TASK
Below are records; reproduce exactly the lines from the one containing "everywhere in mappers" through the end, both included, and only those.

══ RECORDS TO USE

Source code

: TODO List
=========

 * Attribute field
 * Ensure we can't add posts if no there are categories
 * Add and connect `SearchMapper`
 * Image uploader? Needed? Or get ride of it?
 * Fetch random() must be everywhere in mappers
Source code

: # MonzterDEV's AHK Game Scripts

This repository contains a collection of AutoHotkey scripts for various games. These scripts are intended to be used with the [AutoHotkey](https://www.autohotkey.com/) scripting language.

════

RESULT OF THIS EXERCISE
 * Fetch random() must be everywhere in mappers
Source code

: # MonzterDEV's AHK Game Scripts

This repository contains a collection of AutoHotkey scripts for various games. These scripts are intended to be used with the [AutoHotkey](https://www.autohotkey.com/) scripting language.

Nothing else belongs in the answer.